For some viewers, Conan the Barbarian (1982) is something to watch while intoxicated: entertaining but not good. While I agree it’s flawed, I think it deserves better than to be thrown into the “guilty pleasures” bucket. True, the movie is not finely nuanced, morally ambiguous, or character-driven. Its revenge-centred plot is as simple as they come. There is never a moment’s doubt as to who is the hero or who is the villain. It’s often melodramatic, it’s gory, and it doesn’t even resemble the original short stories.

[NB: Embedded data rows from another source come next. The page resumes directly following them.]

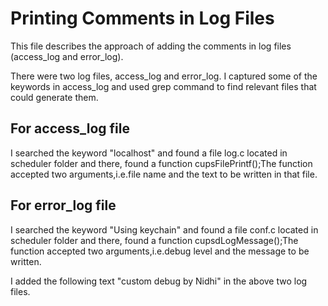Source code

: # Printing Comments in Log Files
This file describes the approach of adding the comments in log files (access_log and error_log).

There were two log files, access_log and error_log. I captured some of the keywords in access_log and used grep command to find relevant files that could generate them.

## For access_log file
I searched the keyword "localhost" and found a file log.c located in scheduler folder and there, found a function cupsFilePrintf();The function accepted two arguments,i.e.file name and the text to be written in that file.

## For error_log file
I searched the keyword "Using keychain" and found a file conf.c located in scheduler folder and there, found a function cupsdLogMessage();The function accepted two arguments,i.e.debug level and the message to be written.

I added the following text "custom debug by Nidhi" in the above two log files.
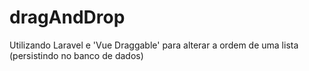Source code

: # dragAndDrop
Utilizando Laravel e 'Vue Draggable' para alterar a ordem de uma lista (persistindo no banco de dados)

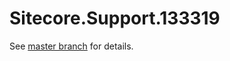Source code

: # Sitecore.Support.133319

See [master branch](https://github.com/sitecoresupport/Sitecore.Support.133319) for details.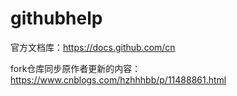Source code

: # githubhelp
官方文档库：https://docs.github.com/cn

fork仓库同步原作者更新的内容：https://www.cnblogs.com/hzhhhbb/p/11488861.html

What rescues the movie is its ambition – it tries so hard to be a serious, gritty, low-fantasy epic. It doesn’t quite succeed, for the reasons I named above, but it comes close enough to nail the feel of what it would be like to live in such a world. Conan’s foes – slavers, witches, demonic snake cults – imply how cheap life would be, both through their nastiness and through the suddenness with which they intrude. The visuals hint at an untamed world in other ways – the wilderness is vast and harsh, the cities are worn, teeming, chaotic. The soundtrack, stirring and bombastic during battle, gentler when Conan and sidekick are travelling, is worth the price of admission all by itself. The various bodybuilders cast in the movie – led by Arnie, the living, breathing embodiment of physical power – fit perfectly into the setting. Even all that fake blood serves a point – this is not a dainty world. The movie’s final image, a brooding, older Conan sitting on a throne, promised a sweeping story arc just waiting to be told.

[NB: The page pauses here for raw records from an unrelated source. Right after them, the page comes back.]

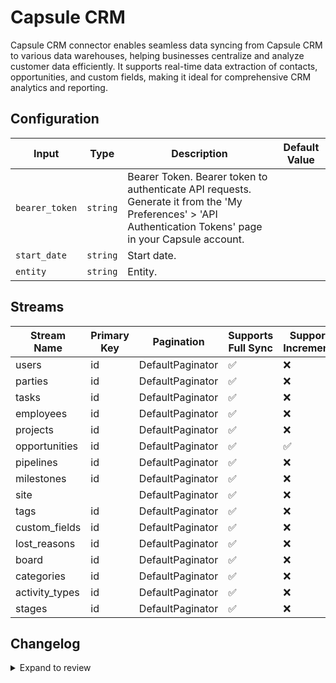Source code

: # Capsule CRM
Capsule CRM connector  enables seamless data syncing from Capsule CRM to various data warehouses, helping businesses centralize and analyze customer data efficiently. It supports real-time data extraction of contacts, opportunities, and custom fields, making it ideal for comprehensive CRM analytics and reporting.

## Configuration

| Input | Type | Description | Default Value |
|-------|------|-------------|---------------|
| `bearer_token` | `string` | Bearer Token. Bearer token to authenticate API requests. Generate it from the &#39;My Preferences&#39; &gt; &#39;API Authentication Tokens&#39; page in your Capsule account. |  |
| `start_date` | `string` | Start date.  |  |
| `entity` | `string` | Entity.  |  |

## Streams
| Stream Name | Primary Key | Pagination | Supports Full Sync | Supports Incremental |
|-------------|-------------|------------|---------------------|----------------------|
| users | id | DefaultPaginator | ✅ |  ❌  |
| parties | id | DefaultPaginator | ✅ |  ❌  |
| tasks | id | DefaultPaginator | ✅ |  ❌  |
| employees | id | DefaultPaginator | ✅ |  ❌  |
| projects | id | DefaultPaginator | ✅ |  ❌  |
| opportunities | id | DefaultPaginator | ✅ |  ✅  |
| pipelines | id | DefaultPaginator | ✅ |  ❌  |
| milestones | id | DefaultPaginator | ✅ |  ❌  |
| site |  | DefaultPaginator | ✅ |  ❌  |
| tags | id | DefaultPaginator | ✅ |  ❌  |
| custom_fields | id | DefaultPaginator | ✅ |  ❌  |
| lost_reasons | id | DefaultPaginator | ✅ |  ❌  |
| board | id | DefaultPaginator | ✅ |  ❌  |
| categories | id | DefaultPaginator | ✅ |  ❌  |
| activity_types | id | DefaultPaginator | ✅ |  ❌  |
| stages | id | DefaultPaginator | ✅ |  ❌  |

## Changelog

<details>
  <summary>Expand to review</summary>

| Version          | Date              | Pull Request | Subject        |
|------------------|-------------------|--------------|----------------|
| 0.0.25 | 2025-07-12 | [63037](https://github.com/airbytehq/airbyte/pull/63037) | Update dependencies |
| 0.0.24 | 2025-06-21 | [61876](https://github.com/airbytehq/airbyte/pull/61876) | Update dependencies |
| 0.0.23 | 2025-06-15 | [60664](https://github.com/airbytehq/airbyte/pull/60664) | Update dependencies |
| 0.0.22 | 2025-05-10 | [59856](https://github.com/airbytehq/airbyte/pull/59856) | Update dependencies |
| 0.0.21 | 2025-05-03 | [58700](https://github.com/airbytehq/airbyte/pull/58700) | Update dependencies |
| 0.0.20 | 2025-04-19 | [58252](https://github.com/airbytehq/airbyte/pull/58252) | Update dependencies |
| 0.0.19 | 2025-04-12 | [57593](https://github.com/airbytehq/airbyte/pull/57593) | Update dependencies |
| 0.0.18 | 2025-04-05 | [57174](https://github.com/airbytehq/airbyte/pull/57174) | Update dependencies |
| 0.0.17 | 2025-03-29 | [56619](https://github.com/airbytehq/airbyte/pull/56619) | Update dependencies |
| 0.0.16 | 2025-03-22 | [56146](https://github.com/airbytehq/airbyte/pull/56146) | Update dependencies |
| 0.0.15 | 2025-03-08 | [55386](https://github.com/airbytehq/airbyte/pull/55386) | Update dependencies |
| 0.0.14 | 2025-03-01 | [54846](https://github.com/airbytehq/airbyte/pull/54846) | Update dependencies |
| 0.0.13 | 2025-02-22 | [54262](https://github.com/airbytehq/airbyte/pull/54262) | Update dependencies |
| 0.0.12 | 2025-02-15 | [53923](https://github.com/airbytehq/airbyte/pull/53923) | Update dependencies |
| 0.0.11 | 2025-02-08 | [53384](https://github.com/airbytehq/airbyte/pull/53384) | Update dependencies |
| 0.0.10 | 2025-02-01 | [52934](https://github.com/airbytehq/airbyte/pull/52934) | Update dependencies |
| 0.0.9 | 2025-01-25 | [52199](https://github.com/airbytehq/airbyte/pull/52199) | Update dependencies |
| 0.0.8 | 2025-01-18 | [51758](https://github.com/airbytehq/airbyte/pull/51758) | Update dependencies |
| 0.0.7 | 2025-01-11 | [51282](https://github.com/airbytehq/airbyte/pull/51282) | Update dependencies |
| 0.0.6 | 2024-12-28 | [50484](https://github.com/airbytehq/airbyte/pull/50484) | Update dependencies |
| 0.0.5 | 2024-12-21 | [50172](https://github.com/airbytehq/airbyte/pull/50172) | Update dependencies |
| 0.0.4 | 2024-12-14 | [49566](https://github.com/airbytehq/airbyte/pull/49566) | Update dependencies |
| 0.0.3 | 2024-12-12 | [49314](https://github.com/airbytehq/airbyte/pull/49314) | Update dependencies |
| 0.0.2 | 2024-12-11 | [49028](https://github.com/airbytehq/airbyte/pull/49028) | Starting with this version, the Docker image is now rootless. Please note that this and future versions will not be compatible with Airbyte versions earlier than 0.64 |
| 0.0.1 | 2024-11-09 | | Initial release by [@bishalbera](https://github.com/bishalbera) via Connector Builder |

</details>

We never saw the rest of that story. Instead, we ended up with Conan the Destroyer (now that would be a guilty pleasure, if I thought it were any good) and now the new Jason Momoa vehicle, which I haven’t seen but which the critics hate. There have been other good fantasy movies in the last 30 years, but none of the ones I’ve seen have brought a world to life quite as well as the original Conan the Barbarian. This was a movie that excelled at worldbuilding, and for that reason, I feel no shame for holding it up as an example of the genre.